Welcome to MilkyWay@home

Help gpu mystery

Message boards : Number crunching : Help gpu mystery
Message board moderation

To post messages, you must log in.

AuthorMessage
zoom314
Avatar

Send message
Joined: 29 Jul 08
Posts: 267
Credit: 188,848,188
RAC: 0
Message 69665 - Posted: 8 Apr 2020, 1:51:02 UTC

Ok I have 2 gpu cards, a pair of Nvidia 970 cards, before 12 noon I was doing 2 at a time or 1 per gpu, yet now only gpu 0 is doing any work and gpu 1 is doing nothing, the cpu is in high priority mode of course after the internet was offline for a few hours, it's a 1650 v2 cpu. The temp of gpu 1 at idle is 32C, gpu 0 is 57C while running.

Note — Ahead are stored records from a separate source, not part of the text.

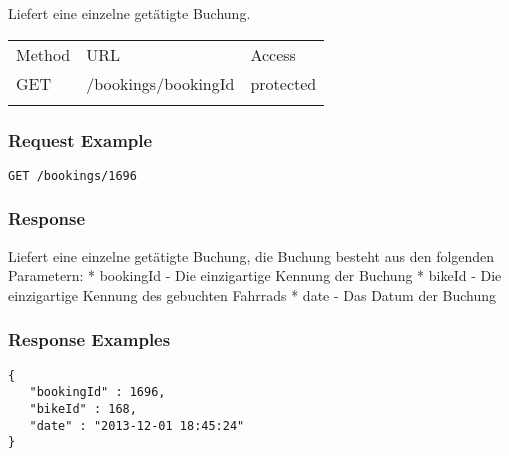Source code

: Liefert eine einzelne getätigte Buchung.

\begin{longtable}[c]{@{}lll@{}}
\toprule\addlinespace
Method & URL & Access
\\\addlinespace
\midrule\endhead
GET & /bookings/bookingId & protected
\\\addlinespace
\bottomrule
\end{longtable}

\subsubsection{Request Example}\label{request-example}

\begin{verbatim}
GET /bookings/1696
\end{verbatim}

\subsubsection{Response}\label{response}

Liefert eine einzelne getätigte Buchung, die Buchung besteht aus den
folgenden Parametern: * bookingId - Die einzigartige Kennung der Buchung
* bikeId - Die einzigartige Kennung des gebuchten Fahrrads * date - Das
Datum der Buchung

\subsubsection{Response Examples}\label{response-examples}

\begin{verbatim}
{
   "bookingId" : 1696,
   "bikeId" : 168,
   "date" : "2013-12-01 18:45:24"
}
\end{verbatim}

I crunched numbers for Seti@Home for years and didn't have this problem. The cc config is set to use all gpus since one gpu is slower than the other.
Both gpus are seen by Boinc 7.14.2.

ID: 69665 · Rating: 0 · rate: Rate + / Rate - Report as offensive     Reply Quote
Profile Keith Myers
Avatar

Send message
Joined: 24 Jan 11
Posts: 709
Credit: 549,584,151
RAC: 56,221
Message 69666 - Posted: 8 Apr 2020, 2:39:14 UTC - in response to Message 69665.  

The use all gpus should be ignored and unnecessary since the cards are the same type. I ran 3 1070Ti all the time at Seti with no use all gpus in the cc_config just fine.
It sounds like the high priority mode is what is getting in the way. Once that happens BOINC will preempt everything else to clear the debt to that task or set of tasks.
The other possibility is there is not enough cpu resource to support the task on the other gpu since they are being preempted by the high priority debt.
Once that clears, I suspect everything will return to normal.
ID: 69666 · Rating: 0 · rate: Rate + / Rate - Report as offensive     Reply Quote
zoom314
Avatar

Send message
Joined: 29 Jul 08
Posts: 267
Credit: 188,848,188
RAC: 0
Message 69667 - Posted: 8 Apr 2020, 14:44:38 UTC - in response to Message 69666.  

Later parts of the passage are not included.